San Jose Sharks: 5 Youngsters Who Could Be Their Next Breakout Star
This is because they are assumed to have narrow window for winning a title. General manager Doug Wilson himself has made the point himself several times over the last 11 months.
It makes it sound as if the team's last chance ever dies with the current core.
One thing that attitude is built upon is Wilson depleting the prospect pool through trades designed to win now. Another is the assumption that two summers from now the team will be faced with the proposition of either resigning or letting go the top two picks of the very strong 1997 NHL draft.
But the Sharks are not without young talent. They can choose to let Dan Boyle, Joe Thornton and Patrick Marleau (38, 35 and 35 respectively before the next season) go. They will have enough support for the two players they must resign, Logan Couture and Joe Pavelski, neither of which will be 30.
Outside of those two obvious choices about young talent, there are several others that have a good chance of rising to that impact level.

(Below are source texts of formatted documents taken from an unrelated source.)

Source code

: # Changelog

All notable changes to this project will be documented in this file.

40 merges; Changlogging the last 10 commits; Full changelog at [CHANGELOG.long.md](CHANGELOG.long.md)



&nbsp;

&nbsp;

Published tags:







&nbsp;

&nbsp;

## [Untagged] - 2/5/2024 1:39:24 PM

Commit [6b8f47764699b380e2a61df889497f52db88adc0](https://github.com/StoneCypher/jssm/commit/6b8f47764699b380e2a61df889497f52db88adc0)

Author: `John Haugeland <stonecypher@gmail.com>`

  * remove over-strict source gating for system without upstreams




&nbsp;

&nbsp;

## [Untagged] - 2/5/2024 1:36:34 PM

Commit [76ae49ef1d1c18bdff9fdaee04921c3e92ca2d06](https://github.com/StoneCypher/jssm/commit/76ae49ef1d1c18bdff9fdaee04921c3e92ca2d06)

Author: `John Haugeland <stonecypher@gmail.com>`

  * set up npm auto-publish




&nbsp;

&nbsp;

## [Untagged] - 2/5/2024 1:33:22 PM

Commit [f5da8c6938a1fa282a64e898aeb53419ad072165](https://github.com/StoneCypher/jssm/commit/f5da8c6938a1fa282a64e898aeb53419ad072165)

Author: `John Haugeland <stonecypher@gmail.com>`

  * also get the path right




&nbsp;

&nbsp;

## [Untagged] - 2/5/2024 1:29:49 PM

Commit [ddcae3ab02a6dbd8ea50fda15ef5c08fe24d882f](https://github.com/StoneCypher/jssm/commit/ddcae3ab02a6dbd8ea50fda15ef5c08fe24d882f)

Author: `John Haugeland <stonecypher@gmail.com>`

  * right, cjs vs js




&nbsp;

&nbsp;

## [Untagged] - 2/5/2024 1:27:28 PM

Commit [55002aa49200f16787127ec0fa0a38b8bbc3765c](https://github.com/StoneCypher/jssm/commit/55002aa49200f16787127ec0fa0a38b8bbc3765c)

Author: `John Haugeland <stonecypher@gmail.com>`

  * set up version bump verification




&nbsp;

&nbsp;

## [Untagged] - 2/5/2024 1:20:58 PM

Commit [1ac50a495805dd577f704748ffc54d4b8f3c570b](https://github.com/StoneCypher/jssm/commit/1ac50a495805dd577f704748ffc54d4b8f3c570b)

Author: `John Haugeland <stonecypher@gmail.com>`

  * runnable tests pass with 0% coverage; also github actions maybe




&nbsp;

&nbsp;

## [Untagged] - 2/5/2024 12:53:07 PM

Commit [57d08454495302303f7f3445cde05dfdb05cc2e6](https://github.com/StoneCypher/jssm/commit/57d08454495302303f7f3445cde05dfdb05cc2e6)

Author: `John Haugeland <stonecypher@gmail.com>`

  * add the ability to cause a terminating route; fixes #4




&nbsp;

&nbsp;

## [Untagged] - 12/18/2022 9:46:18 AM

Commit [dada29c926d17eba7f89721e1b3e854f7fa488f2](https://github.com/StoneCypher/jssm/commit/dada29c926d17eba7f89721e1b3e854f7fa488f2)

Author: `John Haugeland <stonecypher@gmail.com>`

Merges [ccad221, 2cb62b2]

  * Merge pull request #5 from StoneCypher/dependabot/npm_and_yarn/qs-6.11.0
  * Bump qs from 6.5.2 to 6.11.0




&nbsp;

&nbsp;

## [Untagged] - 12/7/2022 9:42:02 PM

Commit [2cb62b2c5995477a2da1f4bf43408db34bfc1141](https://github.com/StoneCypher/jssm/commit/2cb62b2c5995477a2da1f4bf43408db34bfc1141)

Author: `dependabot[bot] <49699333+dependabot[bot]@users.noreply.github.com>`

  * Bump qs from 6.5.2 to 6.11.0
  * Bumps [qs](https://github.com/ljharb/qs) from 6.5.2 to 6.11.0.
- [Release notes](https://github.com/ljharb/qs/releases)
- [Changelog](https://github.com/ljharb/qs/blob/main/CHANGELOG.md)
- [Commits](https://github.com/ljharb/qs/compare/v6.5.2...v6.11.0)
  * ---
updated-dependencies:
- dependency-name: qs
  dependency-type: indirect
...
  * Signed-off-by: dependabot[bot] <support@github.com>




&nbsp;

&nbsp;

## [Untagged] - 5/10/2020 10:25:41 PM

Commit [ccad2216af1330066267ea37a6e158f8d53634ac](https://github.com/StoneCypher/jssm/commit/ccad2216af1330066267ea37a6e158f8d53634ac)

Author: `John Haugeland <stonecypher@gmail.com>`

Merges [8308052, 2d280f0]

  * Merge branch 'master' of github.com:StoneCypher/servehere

Five of them would truly be considered breakout stars—players who have not yet been everyday starters but could be ready to play roles in the top half of the depth chart in two years.
Justin Braun may seem like an obvious choice for a breakout star, given what he has already shown the San Jose Sharks. Or he may seem like he should be omitted from this list because he is too much of a proven quantity.
However, he spent one-fifth of last season scratched. He has never been used for anything more than a third-pair role, finishing fifth on the blue line in ice time last season. Making a jump to a top-three role would be breaking out.
San Jose will be able to let Dan Boyle go in the summer of 2014 because Braun will have proven he is ready to compete with Marc-Edouard Vlasic for the No. 2 spot. He will have similar strong positioning and puck-moving abilities, with Braun making fewer defensive plays but offering more offensively.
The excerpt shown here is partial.